_Supplied data_
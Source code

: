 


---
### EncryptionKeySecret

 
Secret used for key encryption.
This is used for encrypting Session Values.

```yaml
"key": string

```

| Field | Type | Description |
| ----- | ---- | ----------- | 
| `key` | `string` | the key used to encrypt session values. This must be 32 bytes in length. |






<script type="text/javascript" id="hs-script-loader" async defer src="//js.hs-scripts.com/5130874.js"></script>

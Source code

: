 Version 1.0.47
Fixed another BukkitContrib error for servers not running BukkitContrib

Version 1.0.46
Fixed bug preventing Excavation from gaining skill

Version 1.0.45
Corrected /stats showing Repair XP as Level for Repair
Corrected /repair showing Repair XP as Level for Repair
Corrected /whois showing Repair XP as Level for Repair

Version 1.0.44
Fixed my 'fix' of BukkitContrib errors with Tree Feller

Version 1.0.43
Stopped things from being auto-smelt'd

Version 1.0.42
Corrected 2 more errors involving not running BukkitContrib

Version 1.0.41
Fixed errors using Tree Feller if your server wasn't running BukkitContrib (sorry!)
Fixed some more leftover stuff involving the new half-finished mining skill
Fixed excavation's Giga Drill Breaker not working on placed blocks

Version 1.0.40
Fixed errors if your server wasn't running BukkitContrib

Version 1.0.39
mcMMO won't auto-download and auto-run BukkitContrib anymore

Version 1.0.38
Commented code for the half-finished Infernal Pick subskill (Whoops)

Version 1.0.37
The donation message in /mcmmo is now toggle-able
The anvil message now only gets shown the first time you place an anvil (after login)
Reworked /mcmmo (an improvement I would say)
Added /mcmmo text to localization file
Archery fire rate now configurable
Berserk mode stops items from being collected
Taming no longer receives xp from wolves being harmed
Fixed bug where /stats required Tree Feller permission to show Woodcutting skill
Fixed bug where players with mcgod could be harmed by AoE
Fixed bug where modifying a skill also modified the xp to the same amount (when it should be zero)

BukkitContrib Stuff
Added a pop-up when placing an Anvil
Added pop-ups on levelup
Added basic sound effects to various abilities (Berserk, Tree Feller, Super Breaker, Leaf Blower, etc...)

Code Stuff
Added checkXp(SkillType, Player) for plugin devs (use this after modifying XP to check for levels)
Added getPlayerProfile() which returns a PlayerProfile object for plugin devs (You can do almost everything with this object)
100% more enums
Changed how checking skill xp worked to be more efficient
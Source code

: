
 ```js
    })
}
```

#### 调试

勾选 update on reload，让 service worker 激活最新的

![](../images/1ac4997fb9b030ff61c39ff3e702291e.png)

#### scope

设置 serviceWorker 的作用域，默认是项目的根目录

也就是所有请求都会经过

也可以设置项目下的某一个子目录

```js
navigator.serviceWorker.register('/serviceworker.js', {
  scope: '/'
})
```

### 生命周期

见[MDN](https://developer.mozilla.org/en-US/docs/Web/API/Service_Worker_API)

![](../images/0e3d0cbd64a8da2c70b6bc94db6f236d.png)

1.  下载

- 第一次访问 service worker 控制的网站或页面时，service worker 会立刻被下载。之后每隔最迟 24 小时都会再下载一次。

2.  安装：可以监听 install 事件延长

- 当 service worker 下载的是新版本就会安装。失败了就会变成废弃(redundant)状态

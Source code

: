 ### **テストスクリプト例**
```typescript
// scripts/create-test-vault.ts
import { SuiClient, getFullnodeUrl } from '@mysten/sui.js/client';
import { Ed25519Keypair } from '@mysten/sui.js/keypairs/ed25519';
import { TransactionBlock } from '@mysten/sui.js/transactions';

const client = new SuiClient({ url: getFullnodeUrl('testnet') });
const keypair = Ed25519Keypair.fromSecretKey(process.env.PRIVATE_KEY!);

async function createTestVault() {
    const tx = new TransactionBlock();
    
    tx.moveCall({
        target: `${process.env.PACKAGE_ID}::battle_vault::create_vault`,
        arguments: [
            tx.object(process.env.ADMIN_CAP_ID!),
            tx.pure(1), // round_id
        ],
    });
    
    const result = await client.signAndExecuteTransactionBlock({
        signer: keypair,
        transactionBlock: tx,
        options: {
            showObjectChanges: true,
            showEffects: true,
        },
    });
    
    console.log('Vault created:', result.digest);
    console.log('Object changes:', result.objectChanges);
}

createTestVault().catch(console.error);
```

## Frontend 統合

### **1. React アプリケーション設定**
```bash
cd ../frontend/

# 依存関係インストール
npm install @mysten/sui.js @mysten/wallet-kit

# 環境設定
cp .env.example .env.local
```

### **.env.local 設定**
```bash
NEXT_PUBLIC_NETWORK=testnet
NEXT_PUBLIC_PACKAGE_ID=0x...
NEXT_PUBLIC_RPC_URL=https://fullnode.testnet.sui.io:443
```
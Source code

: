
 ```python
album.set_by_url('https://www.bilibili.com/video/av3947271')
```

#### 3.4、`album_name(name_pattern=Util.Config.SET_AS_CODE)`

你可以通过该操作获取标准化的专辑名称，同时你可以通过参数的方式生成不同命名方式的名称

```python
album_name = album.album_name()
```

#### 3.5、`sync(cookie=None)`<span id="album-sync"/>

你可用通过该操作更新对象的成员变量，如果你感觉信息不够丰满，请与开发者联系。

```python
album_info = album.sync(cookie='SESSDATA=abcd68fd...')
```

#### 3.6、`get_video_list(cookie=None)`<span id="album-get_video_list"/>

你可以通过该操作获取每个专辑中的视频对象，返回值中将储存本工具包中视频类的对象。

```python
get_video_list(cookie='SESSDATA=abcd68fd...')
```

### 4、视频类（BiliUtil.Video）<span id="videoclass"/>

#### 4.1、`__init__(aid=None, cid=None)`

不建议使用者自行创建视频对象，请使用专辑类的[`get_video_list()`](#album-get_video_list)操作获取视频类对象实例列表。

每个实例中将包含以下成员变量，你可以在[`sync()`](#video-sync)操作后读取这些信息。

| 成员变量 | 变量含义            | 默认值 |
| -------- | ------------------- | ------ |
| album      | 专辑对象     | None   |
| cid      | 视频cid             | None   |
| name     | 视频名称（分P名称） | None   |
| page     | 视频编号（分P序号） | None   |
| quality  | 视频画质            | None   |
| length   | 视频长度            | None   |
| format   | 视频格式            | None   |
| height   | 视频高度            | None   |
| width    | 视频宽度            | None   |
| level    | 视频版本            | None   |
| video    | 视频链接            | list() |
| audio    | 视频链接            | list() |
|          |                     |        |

_Description of the task_
Look above for the line holding "Reworked /mcmmo (an improvement I would say)" and the line holding "Taming no longer", then output exactly those two lines and every line between them, nothing more.

_Written response_
Reworked /mcmmo (an improvement I would say)
Added /mcmmo text to localization file
Archery fire rate now configurable
Berserk mode stops items from being collected
Taming no longer receives xp from wolves being harmed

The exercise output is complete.